Describe the relationship between the narrator and his neighbor in Robert Frost's poem "The Mending Wall".
The narrator and the neighbor in the poem "The Mending Wall" have a curious relationship based on proximity rather than amicability. They are not unfriendly towards each other, as shown in the passage: "I let my neighbor know beyond the hill, and on a day we meet to walk the line" (12-13), yet there is a barrier separating their personal connection, illustrated in the line "We keep the wall between us as we go" (15).
This physical wall between the narrator and the neighbor represents the relational disunion between the two figures perpetuated by the neighbor's predilection to maintain the detached, self-sufficient demeanor he inherited from the culture of his ancestry: "He will not go behind his father's saying" (43).
The narrator, however, is of a different mindset and does not like the barrier between him and his neighbor. He considers it unnecessary to retain the wall between them and wonders if there is some way to convince his neighbor to take it down. "If I could put a notion in his head. Why do (walls) make good neighbors?" (line 29).

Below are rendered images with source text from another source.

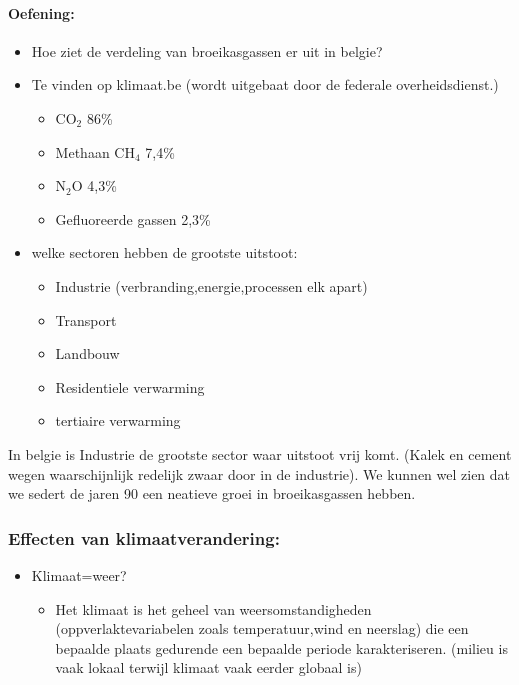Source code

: \documentclass[12pt]{article}
\begin{document}
\paragraph{Oefening:}
\begin{itemize}
    \item Hoe ziet de verdeling van broeikasgassen er uit in belgie?
    \item Te vinden op klimaat.be (wordt uitgebaat door de federale overheidsdienst.)\begin{itemize}
        \item CO$_2$ 86\% 
        \item Methaan CH$_4$ 7,4\%
        \item N$_2$O 4,3\%
        \item Gefluoreerde gassen 2,3\%
    \end{itemize}
    \item welke sectoren hebben de grootste uitstoot:\begin{itemize}
        \item Industrie (verbranding,energie,processen elk apart)
        \item Transport 
        \item Landbouw 
        \item Residentiele verwarming 
        \item tertiaire verwarming
    \end{itemize}
\end{itemize}
In belgie is Industrie de grootste sector waar uitstoot vrij komt. (Kalek en cement wegen waarschijnlijk redelijk zwaar door in de industrie). We kunnen wel zien dat we sedert de jaren 90 een neatieve groei in broeikasgassen hebben.
\subsubsection{Effecten van klimaatverandering:}
\begin{itemize}
    \item Klimaat=weer?\begin{itemize}
        \item Het klimaat is het geheel van weersomstandigheden (oppverlaktevariabelen zoals temperatuur,wind en neerslag) die een bepaalde plaats gedurende een bepaalde periode karakteriseren. (milieu is vaak lokaal terwijl klimaat vaak eerder globaal is)
    \end{itemize}
\end{itemize}
\end{document}
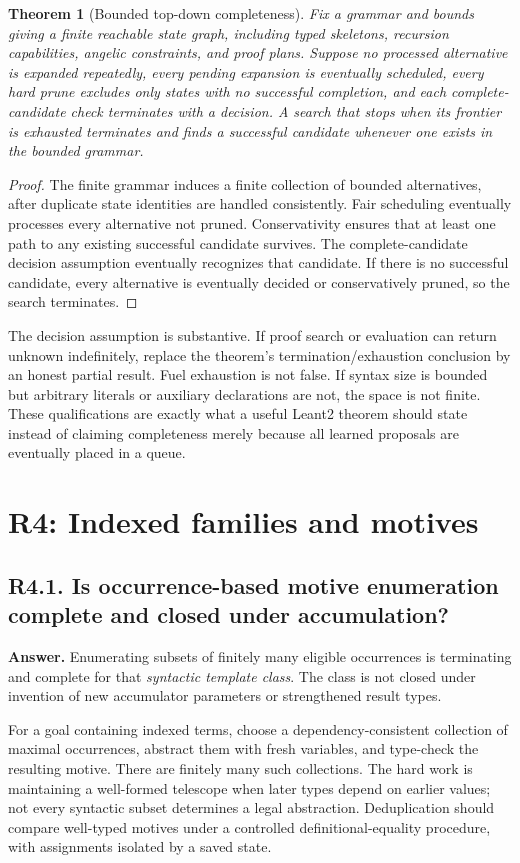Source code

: \documentclass[11pt,a4paper]{article}
\newcommand{\question}[2]{\subsection{#1. #2}\label{q:#1}}
\newtheorem{theorem}{Theorem}[section]
\theoremstyle{definition}
\theoremstyle{remark}
\begin{document}
\begin{theorem}[Bounded top-down completeness]\label{thm:bounded}
Fix a grammar and bounds giving a finite reachable state graph, including typed skeletons, recursion capabilities, angelic constraints, and proof plans. Suppose no processed alternative is expanded repeatedly, every pending expansion is eventually scheduled, every hard prune excludes only states with no successful completion, and each complete-candidate check terminates with a decision. A search that stops when its frontier is exhausted terminates and finds a successful candidate whenever one exists in the bounded grammar.
\end{theorem}
\begin{proof}
The finite grammar induces a finite collection of bounded alternatives, after duplicate state identities are handled consistently. Fair scheduling eventually processes every alternative not pruned. Conservativity ensures that at least one path to any existing successful candidate survives. The complete-candidate decision assumption eventually recognizes that candidate. If there is no successful candidate, every alternative is eventually decided or conservatively pruned, so the search terminates.
\end{proof}

The decision assumption is substantive. If proof search or evaluation can return unknown indefinitely, replace the theorem's termination/exhaustion conclusion by an honest partial result. Fuel exhaustion is not false. If syntax size is bounded but arbitrary literals or auxiliary declarations are not, the space is not finite. These qualifications are exactly what a useful Leant2 theorem should state instead of claiming completeness merely because all learned proposals are eventually placed in a queue.

\section{R4: Indexed families and motives}\label{sec:r4}

\question{R4.1}{Is occurrence-based motive enumeration complete and closed under accumulation?}

\textbf{Answer.} Enumerating subsets of finitely many eligible occurrences is terminating and complete for that \emph{syntactic template class}. The class is not closed under invention of new accumulator parameters or strengthened result types.

For a goal containing indexed terms, choose a dependency-consistent collection of maximal occurrences, abstract them with fresh variables, and type-check the resulting motive. There are finitely many such collections. The hard work is maintaining a well-formed telescope when later types depend on earlier values; not every syntactic subset determines a legal abstraction. Deduplication should compare well-typed motives under a controlled definitional-equality procedure, with assignments isolated by a saved state.
\end{document}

Ultimately, however, the narrator realizes the "wall" keeping him from a true relationship with his neighbor cannot be removed except by mutual agreement.
There is a melancholy air to the conclusion of the poem in which the neighbor repeats, "Good fences make good neighbors" (line 44). It seems unlikely that the narrator and neighbor will ever achieve the genuine friendship for which the narrator yearns because the neighbor is uninterested in the possibility of such a bond.
Through this poem's narrator, Frost, a native New Englander, ruminates on the nature of fences in life, beginning with the springtime ritual by two New England farmers to repair the stone wall that divides their property after wintertime. The spring thaw has caused the ground to swell, exerting pressure on the wall that results in some of the rocks coming loose from the structure. The last section of the poem focuses most apparently on the relationship between the narrator and his neighbor; when the narrator begins wondering aloud if a wall is really necessary, the neighbor responds only with "Good fences make good neighbors," frustrating the narrator, who decides that he is dealing with an "old-stone savage" who will only repeat yet again, "Good fences make good neighbors."